Monsieur le ministre,
Avec tout le respect dû à votre personne et à votre fonction, je prends la plume aujourd’hui non pas en tant qu’adversaire, mais en tant que citoyenne inquiète. Très inquiète.
Car ce que j’ai entendu dans vos propos n’est pas anodin. C’est le genre de mots qui, une fois lancés dans l’espace public, sèment des graines de haine que d’autres n’hésiteront pas à faire pousser avec violence.
En tant que ministre de la République -chargé de l’Energie, du pétrole et des mines-, vous n’êtes plus un simple militant. Vous incarnez désormais l’Etat, vous parlez au nom de tous les Sénégalais, même ceux qui n’ont pas voté pour vous. Et votre parole doit refléter l’unité, la retenue, la responsabilité, surtout en ces temps de tension où notre société est profondément fracturée.
Oui, nous comprenons la fougue de la bataille politique. Oui, nous comprenons la volonté de redonner à votre parti sa place.
Mais le feu que vous allumez au nom de la stratégie électorale pourrait bien devenir l’incendie de la République.
Monsieur le ministre,
Vous n’êtes pas sans savoir que le tissu social sénégalais est fragilisé. Les rancœurs sont profondes, les plaies sont encore béantes. Le président de la République lui-même l’a reconnu : la réconciliation nationale est une priorité urgente.
Et pourtant, au lieu d’apaiser, vous soufflez sur les braises. Vous divisez quand il faudrait recoudre. Vous provoquez quand il faudrait écouter.
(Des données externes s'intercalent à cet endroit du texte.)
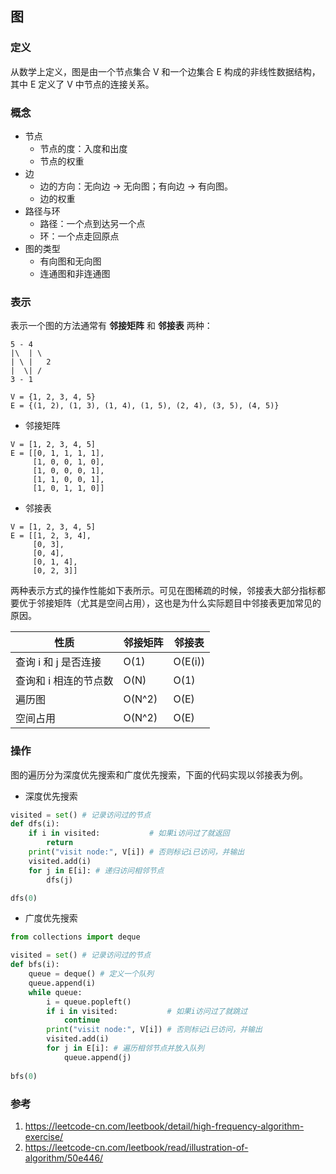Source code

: ## 图

### 定义

从数学上定义，图是由一个节点集合 V 和一个边集合 E 构成的非线性数据结构，其中 E 定义了 V 中节点的连接关系。

### 概念

- 节点
  - 节点的度：入度和出度
  - 节点的权重
- 边
  - 边的方向：无向边 → 无向图；有向边 → 有向图。
  - 边的权重
- 路径与环
  - 路径：一个点到达另一个点
  - 环：一个点走回原点
- 图的类型
  - 有向图和无向图
  - 连通图和非连通图

### 表示

表示一个图的方法通常有 **邻接矩阵** 和 **邻接表** 两种：

```
5 - 4
|\  | \
| \ |   2
|  \| /
3 - 1

V = {1, 2, 3, 4, 5}
E = {(1, 2), (1, 3), (1, 4), (1, 5), (2, 4), (3, 5), (4, 5)}
```

- 邻接矩阵

```
V = [1, 2, 3, 4, 5]
E = [[0, 1, 1, 1, 1],
     [1, 0, 0, 1, 0],
     [1, 0, 0, 0, 1],
     [1, 1, 0, 0, 1],
     [1, 0, 1, 1, 0]]
```

- 邻接表

```
V = [1, 2, 3, 4, 5]
E = [[1, 2, 3, 4],
     [0, 3],
     [0, 4],
     [0, 1, 4],
     [0, 2, 3]]
```

两种表示方式的操作性能如下表所示。可见在图稀疏的时候，邻接表大部分指标都要优于邻接矩阵（尤其是空间占用），这也是为什么实际题目中邻接表更加常见的原因。

| 性质                  | 邻接矩阵 | 邻接表  |
| --------------------- | -------- | ------- |
| 查询 i 和 j 是否连接  | O(1)     | O(E(i)) |
| 查询和 i 相连的节点数 | O(N)     | O(1)    |
| 遍历图                | O(N^2)   | O(E)    |
| 空间占用              | O(N^2)   | O(E)    |

### 操作

图的遍历分为深度优先搜索和广度优先搜索，下面的代码实现以邻接表为例。

- 深度优先搜索

```python
visited = set() # 记录访问过的节点
def dfs(i):
    if i in visited:           # 如果i访问过了就返回
        return
    print("visit node:", V[i]) # 否则标记i已访问，并输出
    visited.add(i)
    for j in E[i]: # 递归访问相邻节点
        dfs(j)

dfs(0)
```

- 广度优先搜索

```python
from collections import deque

visited = set() # 记录访问过的节点
def bfs(i):
    queue = deque() # 定义一个队列
    queue.append(i)
    while queue:
        i = queue.popleft() 
        if i in visited:           # 如果i访问过了就跳过
            continue
        print("visit node:", V[i]) # 否则标记i已访问，并输出
        visited.add(i)
        for j in E[i]: # 遍历相邻节点并放入队列
            queue.append(j)
            
bfs(0)
```

### 参考

1. https://leetcode-cn.com/leetbook/detail/high-frequency-algorithm-exercise/
2. https://leetcode-cn.com/leetbook/read/illustration-of-algorithm/50e446/

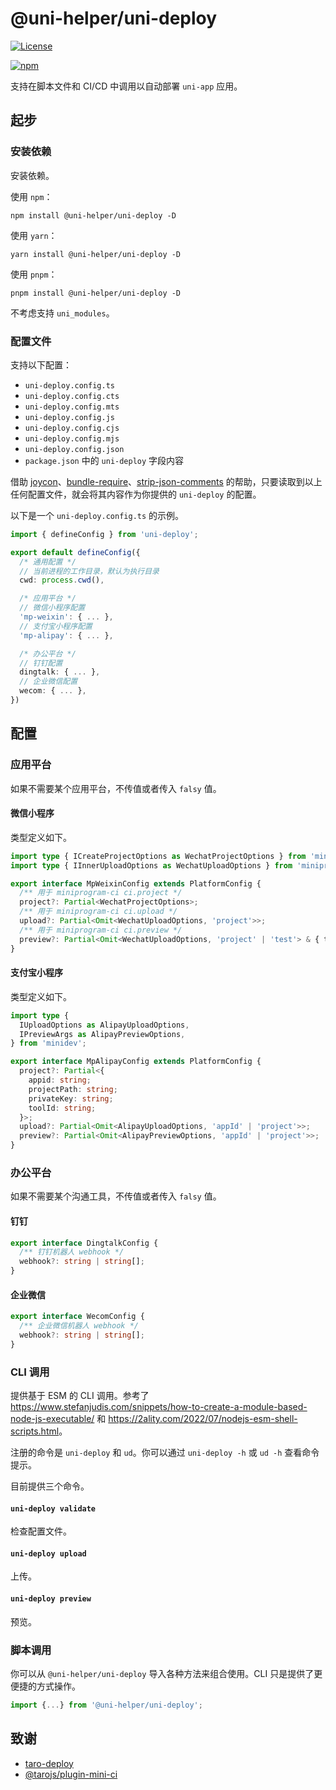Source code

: # @uni-helper/uni-deploy

[![License](https://img.shields.io/github/license/uni-helper/uni-deploy)](https://github.com/uni-helper/uni-deploy/blob/main/LICENSE)

[![npm](https://img.shields.io/npm/v/@uni-helper/uni-deploy)](https://www.npmjs.com/package/@uni-helper/uni-deploy)

支持在脚本文件和 CI/CD 中调用以自动部署 `uni-app` 应用。

## 起步

### 安装依赖

安装依赖。

使用 `npm`：

```shell
npm install @uni-helper/uni-deploy -D
```

使用 `yarn`：

```shell
yarn install @uni-helper/uni-deploy -D
```

使用 `pnpm`：

```shell
pnpm install @uni-helper/uni-deploy -D
```

不考虑支持 `uni_modules`。

### 配置文件

支持以下配置：

- `uni-deploy.config.ts`
- `uni-deploy.config.cts`
- `uni-deploy.config.mts`
- `uni-deploy.config.js`
- `uni-deploy.config.cjs`
- `uni-deploy.config.mjs`
- `uni-deploy.config.json`
- `package.json` 中的 `uni-deploy` 字段内容

借助 [joycon](https://github.com/egoist/joycon)、[bundle-require](https://github.com/egoist/bundle-require)、[strip-json-comments](https://github.com/sindresorhus/strip-json-comments) 的帮助，只要读取到以上任何配置文件，就会将其内容作为你提供的 `uni-deploy` 的配置。

以下是一个 `uni-deploy.config.ts` 的示例。

```typescript
import { defineConfig } from 'uni-deploy';

export default defineConfig({
  /* 通用配置 */
  // 当前进程的工作目录，默认为执行目录
  cwd: process.cwd(),

  /* 应用平台 */
  // 微信小程序配置
  'mp-weixin': { ... },
  // 支付宝小程序配置
  'mp-alipay': { ... },

  /* 办公平台 */
  // 钉钉配置
  dingtalk: { ... },
  // 企业微信配置
  wecom: { ... },
})
```

## 配置

### 应用平台

如果不需要某个应用平台，不传值或者传入 `falsy` 值。

#### 微信小程序

类型定义如下。

```typescript
import type { ICreateProjectOptions as WechatProjectOptions } from 'miniprogram-ci/dist/@types/ci/project';
import type { IInnerUploadOptions as WechatUploadOptions } from 'miniprogram-ci/dist/@types/ci/upload';

export interface MpWeixinConfig extends PlatformConfig {
  /** 用于 miniprogram-ci ci.project */
  project?: Partial<WechatProjectOptions>;
  /** 用于 miniprogram-ci ci.upload */
  upload?: Partial<Omit<WechatUploadOptions, 'project'>>;
  /** 用于 miniprogram-ci ci.preview */
  preview?: Partial<Omit<WechatUploadOptions, 'project' | 'test'> & { test?: true }>;
}
```

#### 支付宝小程序

类型定义如下。

```typescript
import type {
  IUploadOptions as AlipayUploadOptions,
  IPreviewArgs as AlipayPreviewOptions,
} from 'minidev';

export interface MpAlipayConfig extends PlatformConfig {
  project?: Partial<{
    appid: string;
    projectPath: string;
    privateKey: string;
    toolId: string;
  }>;
  upload?: Partial<Omit<AlipayUploadOptions, 'appId' | 'project'>>;
  preview?: Partial<Omit<AlipayPreviewOptions, 'appId' | 'project'>>;
}
```

### 办公平台

如果不需要某个沟通工具，不传值或者传入 `falsy` 值。

#### 钉钉

```typescript
export interface DingtalkConfig {
  /** 钉钉机器人 webhook */
  webhook?: string | string[];
}
```

#### 企业微信

```typescript
export interface WecomConfig {
  /** 企业微信机器人 webhook */
  webhook?: string | string[];
}
```

### CLI 调用

提供基于 ESM 的 CLI 调用。参考了 <https://www.stefanjudis.com/snippets/how-to-create-a-module-based-node-js-executable/> 和 <https://2ality.com/2022/07/nodejs-esm-shell-scripts.html>。

注册的命令是 `uni-deploy` 和 `ud`。你可以通过 `uni-deploy -h` 或 `ud -h` 查看命令提示。

目前提供三个命令。

#### `uni-deploy validate`

检查配置文件。

#### `uni-deploy upload`

上传。

#### `uni-deploy preview`

预览。

### 脚本调用

你可以从 `@uni-helper/uni-deploy` 导入各种方法来组合使用。CLI 只是提供了更便捷的方式操作。

```typescript
import {...} from '@uni-helper/uni-deploy';
```

## 致谢

- [taro-deploy](https://github.com/linjackson78/taro-deploy)
- [@tarojs/plugin-mini-ci](https://docs.taro.zone/docs/plugin-mini-ci)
Permettez-moi de vous poser une question simple, mais fondamentale : quel avenir pour une Nation dont les élites appellent à la confrontation au lieu du consensus ?
La violence verbale ne fait jamais long feu. Elle ouvre la voie à une violence bien plus dangereuse, celle des rues, des cœurs et des mémoires blessées. Et ce sont toujours les innocents qui en paient le prix.
Monsieur le ministre,
N’êtes-vous pas un père ?
N’êtes-vous pas un fils de ce pays qui vous a tout donné, et qui attend de vous élévation, pas agitation ? Un père de famille ne monte pas ses enfants les uns contre les autres. Il rassemble, il calme, il éduque. Il montre l’exemple, même quand il est en colère. Et moi, en tant que jeune, je vous dis que vos mots peuvent nourrir des impulsions dangereuses chez une jeunesse déjà frustrée, précarisée, et parfois à bout.
En tant que femme, je m’inquiète, car je sais qu’au final, ce sont les femmes qui ramasseront les morceaux : celles qui pleureront leurs enfants, leurs maris, leurs frères.
En tant que future mère, je suis révoltée : quel héritage voulons-nous vraiment laisser à nos enfants ? Des cicatrices ou un espoir ?
Monsieur le ministre,
Le Peuple sénégalais vous observe. Il attend de vous des solutions, pas des slogans. Il attend des réponses sur le coût de la vie, l’emploi des jeunes, l’accès à l’électricité, la transparence dans la gestion de nos ressources stratégiques. Pas des menaces voilées.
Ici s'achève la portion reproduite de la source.